━━━━━ Supplied data ━━━━━

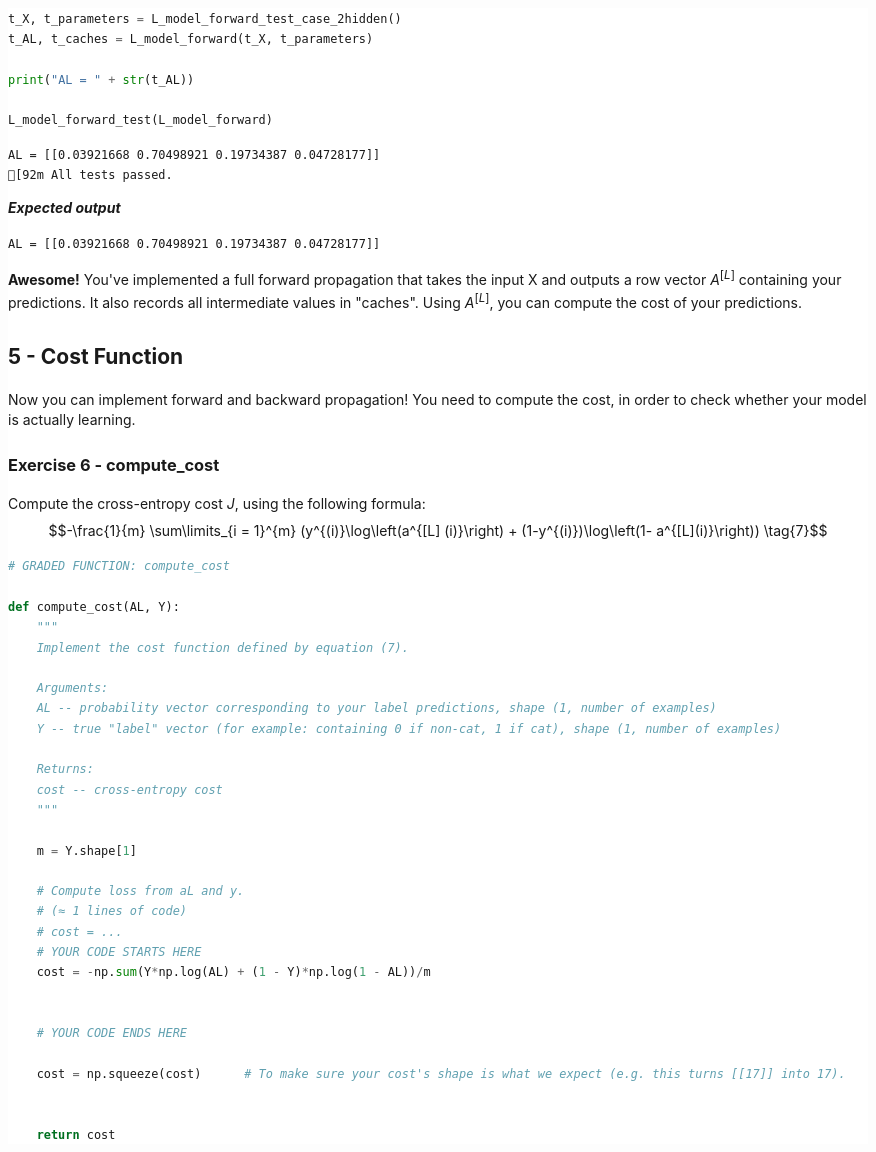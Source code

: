 
```python
t_X, t_parameters = L_model_forward_test_case_2hidden()
t_AL, t_caches = L_model_forward(t_X, t_parameters)

print("AL = " + str(t_AL))

L_model_forward_test(L_model_forward)
```

    AL = [[0.03921668 0.70498921 0.19734387 0.04728177]]
    [92m All tests passed.


***Expected output***
```
AL = [[0.03921668 0.70498921 0.19734387 0.04728177]]
```

**Awesome!** You've implemented a full forward propagation that takes the input X and outputs a row vector $A^{[L]}$ containing your predictions. It also records all intermediate values in "caches". Using $A^{[L]}$, you can compute the cost of your predictions.

<a name='5'></a>
## 5 - Cost Function

Now you can implement forward and backward propagation! You need to compute the cost, in order to check whether your model is actually learning.

<a name='ex-6'></a>
### Exercise 6 - compute_cost
Compute the cross-entropy cost $J$, using the following formula: $$-\frac{1}{m} \sum\limits_{i = 1}^{m} (y^{(i)}\log\left(a^{[L] (i)}\right) + (1-y^{(i)})\log\left(1- a^{[L](i)}\right)) \tag{7}$$



```python
# GRADED FUNCTION: compute_cost

def compute_cost(AL, Y):
    """
    Implement the cost function defined by equation (7).

    Arguments:
    AL -- probability vector corresponding to your label predictions, shape (1, number of examples)
    Y -- true "label" vector (for example: containing 0 if non-cat, 1 if cat), shape (1, number of examples)

    Returns:
    cost -- cross-entropy cost
    """
    
    m = Y.shape[1]

    # Compute loss from aL and y.
    # (≈ 1 lines of code)
    # cost = ...
    # YOUR CODE STARTS HERE
    cost = -np.sum(Y*np.log(AL) + (1 - Y)*np.log(1 - AL))/m

    
    # YOUR CODE ENDS HERE
    
    cost = np.squeeze(cost)      # To make sure your cost's shape is what we expect (e.g. this turns [[17]] into 17).

    
    return cost
```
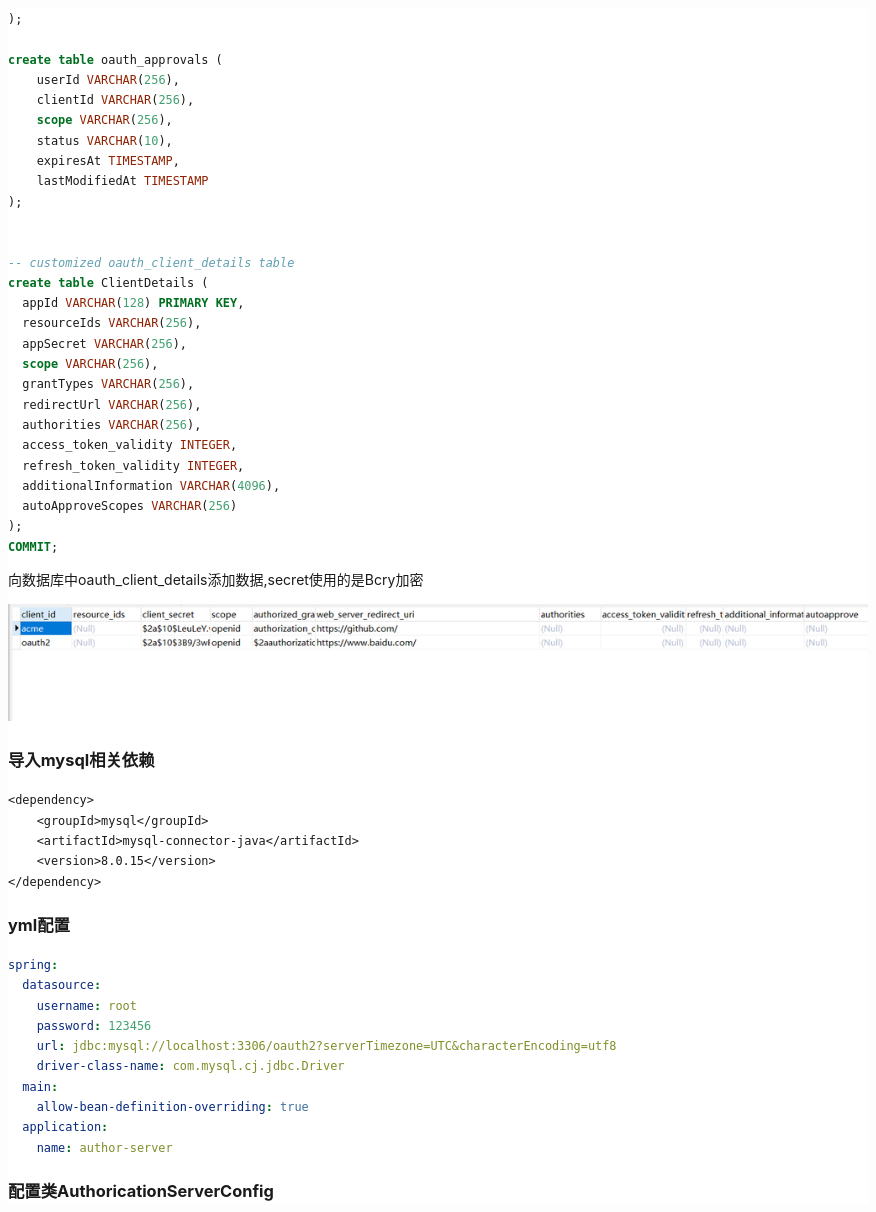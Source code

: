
 ``` sql
);

create table oauth_approvals (
	userId VARCHAR(256),
	clientId VARCHAR(256),
	scope VARCHAR(256),
	status VARCHAR(10),
	expiresAt TIMESTAMP,
	lastModifiedAt TIMESTAMP
);


-- customized oauth_client_details table
create table ClientDetails (
  appId VARCHAR(128) PRIMARY KEY,
  resourceIds VARCHAR(256),
  appSecret VARCHAR(256),
  scope VARCHAR(256),
  grantTypes VARCHAR(256),
  redirectUrl VARCHAR(256),
  authorities VARCHAR(256),
  access_token_validity INTEGER,
  refresh_token_validity INTEGER,
  additionalInformation VARCHAR(4096),
  autoApproveScopes VARCHAR(256)
);
COMMIT;
```

向数据库中oauth_client_details添加数据,secret使用的是Bcry加密

![image-20200516000056281](.\image-20200516000056281.png)

###  导入mysql相关依赖

```
<dependency>
    <groupId>mysql</groupId>
    <artifactId>mysql-connector-java</artifactId>
    <version>8.0.15</version>
</dependency>
```

### yml配置

```yml
spring:
  datasource:
    username: root
    password: 123456
    url: jdbc:mysql://localhost:3306/oauth2?serverTimezone=UTC&characterEncoding=utf8
    driver-class-name: com.mysql.cj.jdbc.Driver
  main:
    allow-bean-definition-overriding: true
  application:
    name: author-server
```
### 配置类AuthoricationServerConfig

━━━━━

# [Work item]
Reproduce the records word for word, please, from their first line up to and including the line that contains "## 5 - Cost Function", but no pictures.

# [Result below]
Source code

: 
```python
t_X, t_parameters = L_model_forward_test_case_2hidden()
t_AL, t_caches = L_model_forward(t_X, t_parameters)

print("AL = " + str(t_AL))

L_model_forward_test(L_model_forward)
```

    AL = [[0.03921668 0.70498921 0.19734387 0.04728177]]
    [92m All tests passed.


***Expected output***
```
AL = [[0.03921668 0.70498921 0.19734387 0.04728177]]
```

**Awesome!** You've implemented a full forward propagation that takes the input X and outputs a row vector $A^{[L]}$ containing your predictions. It also records all intermediate values in "caches". Using $A^{[L]}$, you can compute the cost of your predictions.

<a name='5'></a>
## 5 - Cost Function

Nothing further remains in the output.